According to Wired, fitness tracker companies Oura and Whoop began offering blood panels as part of their subscription services this year, for an additional fee. Oura’s Health Panels test costs $99 and measures 50 biomarkers, while Whoop’s Advanced Labs starts at $349 for two tests per year and measures 65 biomarkers. A journalist tested both, booking through the apps and having blood drawn at Quest Diagnostics, with the companies covering the out-of-pocket costs. The tests are only available in the U.S., excluding Arizona, Hawaii, North Dakota, South Dakota, and Wyoming. Key findings included an alarmingly high lipoprotein(a) level from Oura’s test, indicating a genetic heart disease risk, and Whoop catching low iron and vitamin D levels that Oura missed.
The convenience is a bit of a myth
Here’s the thing: these companies bill this as a seamless, modern upgrade to clunky doctor-ordered labs. But is it really? If you have a primary care doctor—which, let’s be real, is a privilege in itself—getting labs done is often just part of the annual visit. You’re already there. The review found the app-booking process could be glitchy, requiring a printed PDF to avoid a wasted, hungry morning at the lab. So much for frictionless tech. It feels less like a revolution and more like creating a new, slightly annoying middleman for a service that already exists.
The data deluge and the doctor gap
Both tests provide a ton of data—way more than a standard doctor-ordered panel. That’s a double-edged sword. On one hand, you might catch something important, like that genetic heart risk flag. On the other, you’re handed a massive report full of numbers with zero immediate context. You get a “doctor-interpreted” report later, but in that moment, you’re alone with potentially scary information. Is more data always better? Or does it just create anxiety and a desperate Google search session before a professional can explain what it all means?
Where does this all go?
This feels like the start of a trend, not the endgame. Direct-to-consumer lab testing is clearly here to stay, and wearable companies want to be your holistic health dashboard. But I think the real future isn’t in replacing doctors—it’s in integrating this data *with* them. Whoop’s model, where you can upload doctor-ordered tests for free, seems smarter. It acknowledges the existing healthcare system instead of trying to awkwardly bypass it. The winner will be the platform that can seamlessly merge continuous sensor data (heart rate, sleep) with these periodic deep-dive biomarkers and then facilitate a conversation with a human clinician. Otherwise, we’re just paying for anxiety-inducing homework.

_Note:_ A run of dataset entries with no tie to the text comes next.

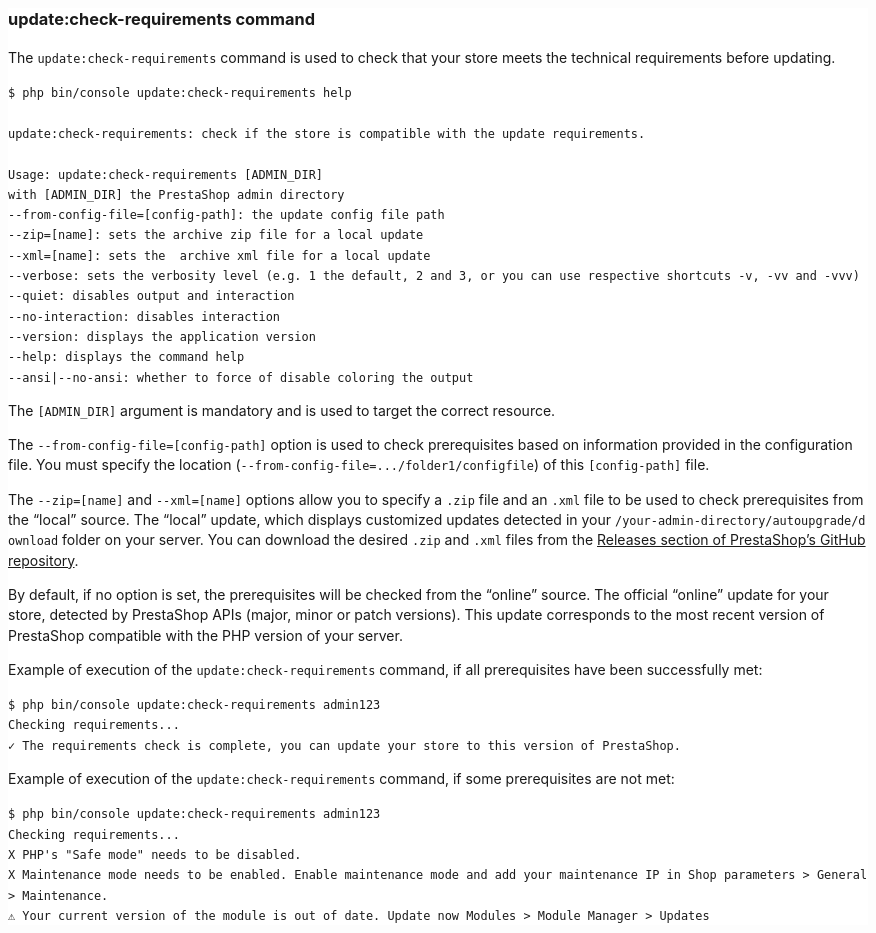 ### update:check-requirements command

The `update:check-requirements` command is used to check that your store meets the technical requirements before updating.

```text
$ php bin/console update:check-requirements help

update:check-requirements: check if the store is compatible with the update requirements.

Usage: update:check-requirements [ADMIN_DIR]
with [ADMIN_DIR] the PrestaShop admin directory
--from-config-file=[config-path]: the update config file path
--zip=[name]: sets the archive zip file for a local update
--xml=[name]: sets the  archive xml file for a local update
--verbose: sets the verbosity level (e.g. 1 the default, 2 and 3, or you can use respective shortcuts -v, -vv and -vvv)
--quiet: disables output and interaction
--no-interaction: disables interaction
--version: displays the application version
--help: displays the command help
--ansi|--no-ansi: whether to force of disable coloring the output
```

The `[ADMIN_DIR]` argument is mandatory and is used to target the correct resource.

The `--from-config-file=[config-path]` option is used to check prerequisites based on information provided in the configuration file. You must specify the location (`--from-config-file=.../folder1/configfile`) of this `[config-path]` file.

The `--zip=[name]` and `--xml=[name]` options allow you to specify a `.zip` file and an `.xml` file to be used to check prerequisites from the “local” source. The “local” update, which displays customized updates detected in your `/your-admin-directory/autoupgrade/download` folder on your server.
You can download the desired `.zip` and `.xml` files from the [Releases section of PrestaShop’s GitHub repository][prestashop-releases].

By default, if no option is set, the prerequisites will be checked from the “online” source. The official “online” update for your store, detected by PrestaShop APIs (major, minor or patch versions). This update corresponds to the most recent version of PrestaShop compatible with the PHP version of your server.

Example of execution of the `update:check-requirements` command, if all prerequisites have been successfully met:

```text
$ php bin/console update:check-requirements admin123
Checking requirements...
✓ The requirements check is complete, you can update your store to this version of PrestaShop.
```

Example of execution of the `update:check-requirements` command, if some prerequisites are not met:

```text
$ php bin/console update:check-requirements admin123
Checking requirements...
X PHP's "Safe mode" needs to be disabled.
X Maintenance mode needs to be enabled. Enable maintenance mode and add your maintenance IP in Shop parameters > General > Maintenance.
⚠ Your current version of the module is out of date. Update now Modules > Module Manager > Updates
```


[prestashop-releases]: https://github.com/PrestaShop/PrestaShop/releases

Actionable or just overwhelming?
The big question is: what do you *do* with all this? The review found an “easy, actionable fix” for low iron and vitamin D: a multivitamin. Great! But the scarier finding—the high lipoprotein(a)—is explicitly *not* actionable through lifestyle. It’s a genetic flag. So now you know you have a higher risk, but you can’t diet or exercise your way out of it. That knowledge has value, sure. But it also has a real psychological cost. These services sell empowerment, but sometimes they’re just selling a new kind of burden. Before you click “order,” ask yourself what you’re really looking for and if you’re prepared for answers you can’t easily change.